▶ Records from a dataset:

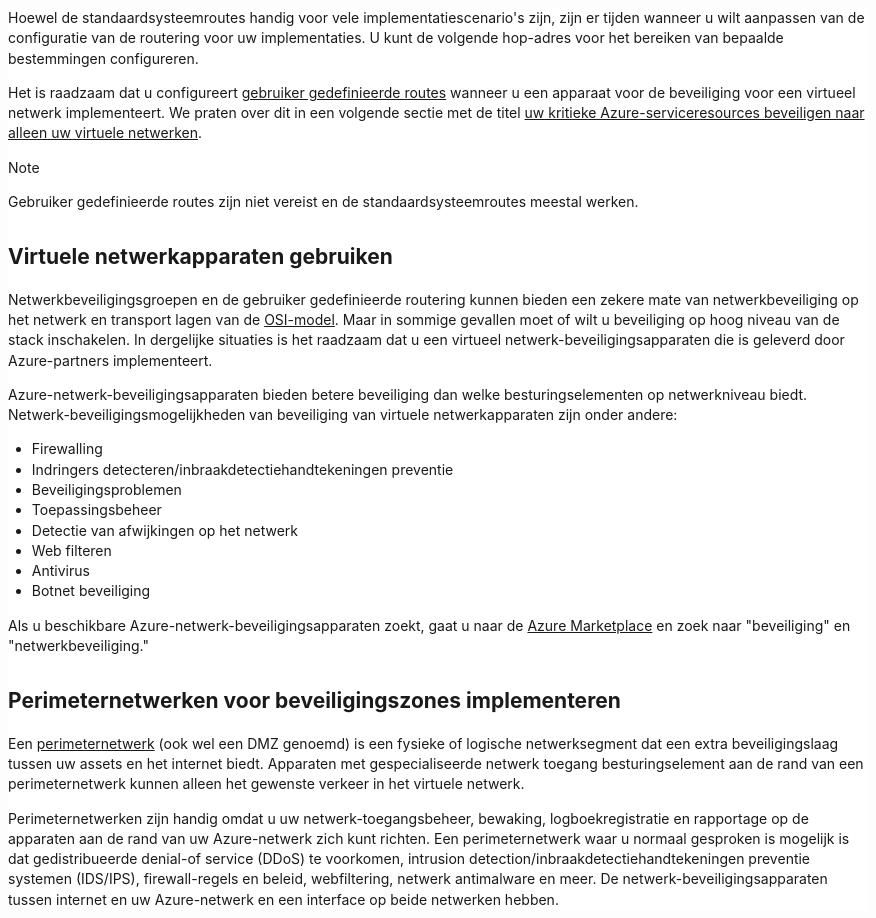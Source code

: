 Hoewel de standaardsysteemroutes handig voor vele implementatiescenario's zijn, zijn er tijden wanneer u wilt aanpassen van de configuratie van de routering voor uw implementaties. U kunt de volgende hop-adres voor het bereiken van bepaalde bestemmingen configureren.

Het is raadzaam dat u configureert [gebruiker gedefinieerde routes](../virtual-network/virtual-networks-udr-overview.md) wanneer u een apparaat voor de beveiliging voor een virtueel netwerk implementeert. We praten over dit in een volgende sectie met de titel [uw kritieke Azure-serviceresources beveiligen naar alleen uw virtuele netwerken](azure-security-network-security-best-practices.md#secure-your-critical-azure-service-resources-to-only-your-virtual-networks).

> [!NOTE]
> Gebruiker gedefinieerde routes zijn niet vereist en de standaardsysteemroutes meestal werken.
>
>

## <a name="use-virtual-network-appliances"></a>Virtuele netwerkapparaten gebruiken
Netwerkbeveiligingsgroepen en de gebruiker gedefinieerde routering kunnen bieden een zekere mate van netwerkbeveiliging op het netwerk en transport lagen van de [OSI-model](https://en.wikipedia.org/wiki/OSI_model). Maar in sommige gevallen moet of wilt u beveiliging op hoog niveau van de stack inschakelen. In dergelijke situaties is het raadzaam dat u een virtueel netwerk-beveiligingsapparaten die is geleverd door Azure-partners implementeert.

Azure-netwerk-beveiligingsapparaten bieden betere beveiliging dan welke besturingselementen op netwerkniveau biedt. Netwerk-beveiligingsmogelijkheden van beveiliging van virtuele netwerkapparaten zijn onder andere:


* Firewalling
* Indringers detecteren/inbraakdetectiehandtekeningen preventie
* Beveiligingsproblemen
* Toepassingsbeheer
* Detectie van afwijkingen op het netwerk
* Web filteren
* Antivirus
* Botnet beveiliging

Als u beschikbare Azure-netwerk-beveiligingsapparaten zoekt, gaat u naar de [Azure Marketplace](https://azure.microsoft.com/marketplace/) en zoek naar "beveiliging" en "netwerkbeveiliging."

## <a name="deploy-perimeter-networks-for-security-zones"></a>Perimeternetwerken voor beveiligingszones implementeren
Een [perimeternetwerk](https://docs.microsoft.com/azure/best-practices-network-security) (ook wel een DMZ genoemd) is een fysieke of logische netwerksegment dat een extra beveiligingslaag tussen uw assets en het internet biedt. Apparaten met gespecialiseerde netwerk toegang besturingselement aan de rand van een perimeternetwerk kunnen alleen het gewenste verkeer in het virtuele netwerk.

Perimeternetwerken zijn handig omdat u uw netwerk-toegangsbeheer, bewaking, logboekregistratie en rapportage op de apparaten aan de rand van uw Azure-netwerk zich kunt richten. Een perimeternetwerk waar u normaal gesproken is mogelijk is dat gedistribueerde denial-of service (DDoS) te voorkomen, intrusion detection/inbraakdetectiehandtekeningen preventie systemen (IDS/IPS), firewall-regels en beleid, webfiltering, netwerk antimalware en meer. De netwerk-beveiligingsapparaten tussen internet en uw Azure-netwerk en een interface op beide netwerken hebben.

▶ Exercise directions: Exactly the lines from the top of the entries through the line with "bepaalde bestemmingen configureren.", inclusive, must be given again, with every picture omitted.

▶ Response below:
Source code

: Hoewel de standaardsysteemroutes handig voor vele implementatiescenario's zijn, zijn er tijden wanneer u wilt aanpassen van de configuratie van de routering voor uw implementaties. U kunt de volgende hop-adres voor het bereiken van bepaalde bestemmingen configureren.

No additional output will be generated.